* Task to complete: Print every entry word for word, but omit the pictures.

Dataset entries
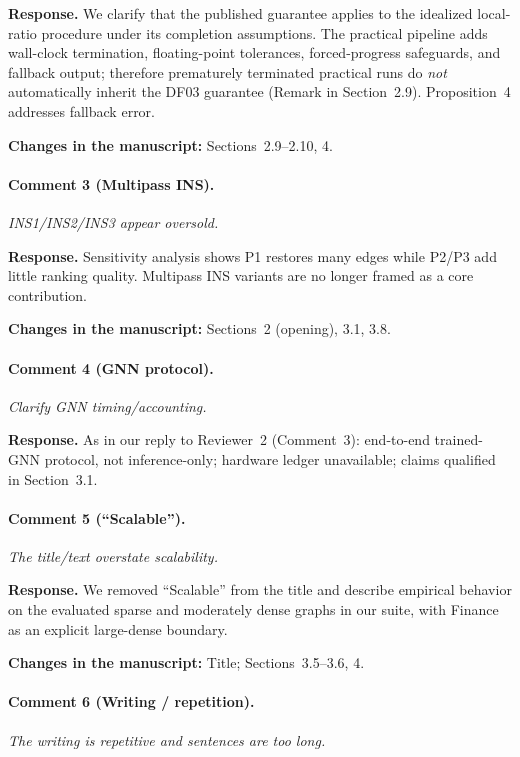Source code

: \documentclass[11pt]{article}
\newcommand{\commentbox}[1]{\par\textit{#1}\par\medskip}
\newcommand{\changes}[1]{\textbf{Changes in the manuscript:} #1\par\medskip}
\begin{document}
\noindent\textbf{Response.}
We clarify that the published guarantee applies to the idealized local-ratio procedure under its completion assumptions. The practical pipeline adds wall-clock termination, floating-point tolerances, forced-progress safeguards, and fallback output; therefore prematurely terminated practical runs do \emph{not} automatically inherit the DF03 guarantee (Remark in Section~2.9). Proposition~4 addresses fallback error.

\changes{Sections~2.9--2.10, 4.}

\paragraph{Comment 3 (Multipass INS).}
\commentbox{INS1/INS2/INS3 appear oversold.}

\noindent\textbf{Response.}
Sensitivity analysis shows P1 restores many edges while P2/P3 add little ranking quality. Multipass INS variants are no longer framed as a core contribution.

\changes{Sections~2 (opening), 3.1, 3.8.}

\paragraph{Comment 4 (GNN protocol).}
\commentbox{Clarify GNN timing/accounting.}

\noindent\textbf{Response.}
As in our reply to Reviewer~2 (Comment~3): end-to-end trained-GNN protocol, not inference-only; hardware ledger unavailable; claims qualified in Section~3.1.

\paragraph{Comment 5 (``Scalable'').}
\commentbox{The title/text overstate scalability.}

\noindent\textbf{Response.}
We removed ``Scalable'' from the title and describe empirical behavior on the evaluated sparse and moderately dense graphs in our suite, with Finance as an explicit large-dense boundary.

\changes{Title; Sections~3.5--3.6, 4.}

\paragraph{Comment 6 (Writing / repetition).}
\commentbox{The writing is repetitive and sentences are too long.}
\end{document}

* Result of this task:
Source code

: \documentclass[11pt]{article}
\newcommand{\commentbox}[1]{\par\textit{#1}\par\medskip}
\newcommand{\changes}[1]{\textbf{Changes in the manuscript:} #1\par\medskip}
\begin{document}
\noindent\textbf{Response.}
We clarify that the published guarantee applies to the idealized local-ratio procedure under its completion assumptions. The practical pipeline adds wall-clock termination, floating-point tolerances, forced-progress safeguards, and fallback output; therefore prematurely terminated practical runs do \emph{not} automatically inherit the DF03 guarantee (Remark in Section~2.9). Proposition~4 addresses fallback error.

\changes{Sections~2.9--2.10, 4.}

\paragraph{Comment 3 (Multipass INS).}
\commentbox{INS1/INS2/INS3 appear oversold.}

\noindent\textbf{Response.}
Sensitivity analysis shows P1 restores many edges while P2/P3 add little ranking quality. Multipass INS variants are no longer framed as a core contribution.

\changes{Sections~2 (opening), 3.1, 3.8.}

\paragraph{Comment 4 (GNN protocol).}
\commentbox{Clarify GNN timing/accounting.}

\noindent\textbf{Response.}
As in our reply to Reviewer~2 (Comment~3): end-to-end trained-GNN protocol, not inference-only; hardware ledger unavailable; claims qualified in Section~3.1.

\paragraph{Comment 5 (``Scalable'').}
\commentbox{The title/text overstate scalability.}

\noindent\textbf{Response.}
We removed ``Scalable'' from the title and describe empirical behavior on the evaluated sparse and moderately dense graphs in our suite, with Finance as an explicit large-dense boundary.

\changes{Title; Sections~3.5--3.6, 4.}

\paragraph{Comment 6 (Writing / repetition).}
\commentbox{The writing is repetitive and sentences are too long.}
\end{document}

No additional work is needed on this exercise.